AP Artist Spotlight: Susanna Newsom

 

Growing up, I had the incredible opportunity to accompany my family on “buying trips” for their interior design business. My earliest memories are scattered with textile patterns, rug embroidery, wood carvings, pottery, and vibrant colors from around the world. At the time, however, I complained… I mean, what kid wants to spend six hours in a dusty rug shop when you could be exploring new cities, tasting new foods, etc.?

 

ESD
 

In the fast few years, though, I’ve come to realize that my time spent in furniture markets, bazaars, and, yes, even rug stores planted the bug of art in my mind. Color swatches, fabric texture, geometric ornamentation, and more have become a second language to me… a language that can be transcribed universally. 

As I’ve matured through the ESD Photography program, I’ve grown more and more fond of antiquated processes like cyanotypes and tin-types because, to me, they speak the universal language of art in a way that digital imagery cannot. There is a certain timelessness to them that is irreplaceable, and going through meticulous steps just to produce one image makes me feel connected to history—it is as if I am creating an antique that could one day be bought at a bazaar. 

My AP Photography concentration this year centers around limbo—a state of suspension, an uncertain period of waiting, neither here nor there. In the context of my narrative, limbo articulates the present—a time in which you are suspended and stuck, not able to jump into the future or indulge in the past. Living in the present moment, in limbo, can make you feel trapped… you are ripped apart by a Gatsbian green-light idealism of the future and the ball and chain of the past. To articulate limbo, all of my images are taken underwater. When a body is underwater, it is in a physical limbo—neither above the surface nor underneath it; it is suspended. 

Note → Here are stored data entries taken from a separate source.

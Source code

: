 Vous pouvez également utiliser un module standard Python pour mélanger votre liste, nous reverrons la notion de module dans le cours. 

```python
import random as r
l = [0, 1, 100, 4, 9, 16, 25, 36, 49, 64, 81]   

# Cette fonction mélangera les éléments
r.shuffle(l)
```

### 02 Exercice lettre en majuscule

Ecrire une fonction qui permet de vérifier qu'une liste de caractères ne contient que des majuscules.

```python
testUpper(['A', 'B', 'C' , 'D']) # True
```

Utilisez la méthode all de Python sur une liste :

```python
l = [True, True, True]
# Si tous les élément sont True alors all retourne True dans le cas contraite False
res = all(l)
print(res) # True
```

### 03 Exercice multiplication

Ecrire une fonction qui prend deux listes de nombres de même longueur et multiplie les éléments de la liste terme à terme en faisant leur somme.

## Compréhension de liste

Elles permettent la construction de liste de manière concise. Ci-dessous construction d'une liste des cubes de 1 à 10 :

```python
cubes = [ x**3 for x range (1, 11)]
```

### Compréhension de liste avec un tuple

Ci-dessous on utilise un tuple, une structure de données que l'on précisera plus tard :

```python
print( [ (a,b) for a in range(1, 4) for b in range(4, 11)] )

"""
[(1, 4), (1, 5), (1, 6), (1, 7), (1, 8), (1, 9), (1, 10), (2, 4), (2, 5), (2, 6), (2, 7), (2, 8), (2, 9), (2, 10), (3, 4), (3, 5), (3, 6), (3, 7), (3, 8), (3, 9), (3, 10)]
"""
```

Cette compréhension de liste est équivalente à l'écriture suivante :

I hope that my pictures, inspired by art’s ageless ambiguity and my childhood as an “interior-design kid,” can speak the untranscribable yet understandable language of art and convey the feeling of limbo.

 

Susanna is incredibly particular with her work. She makes sure that her final pieces meet her vision and standards. Her creative imagination is what gives her images such interesting narratives. I am proud of her for taking on such a challenging process for her AP sustained investigation.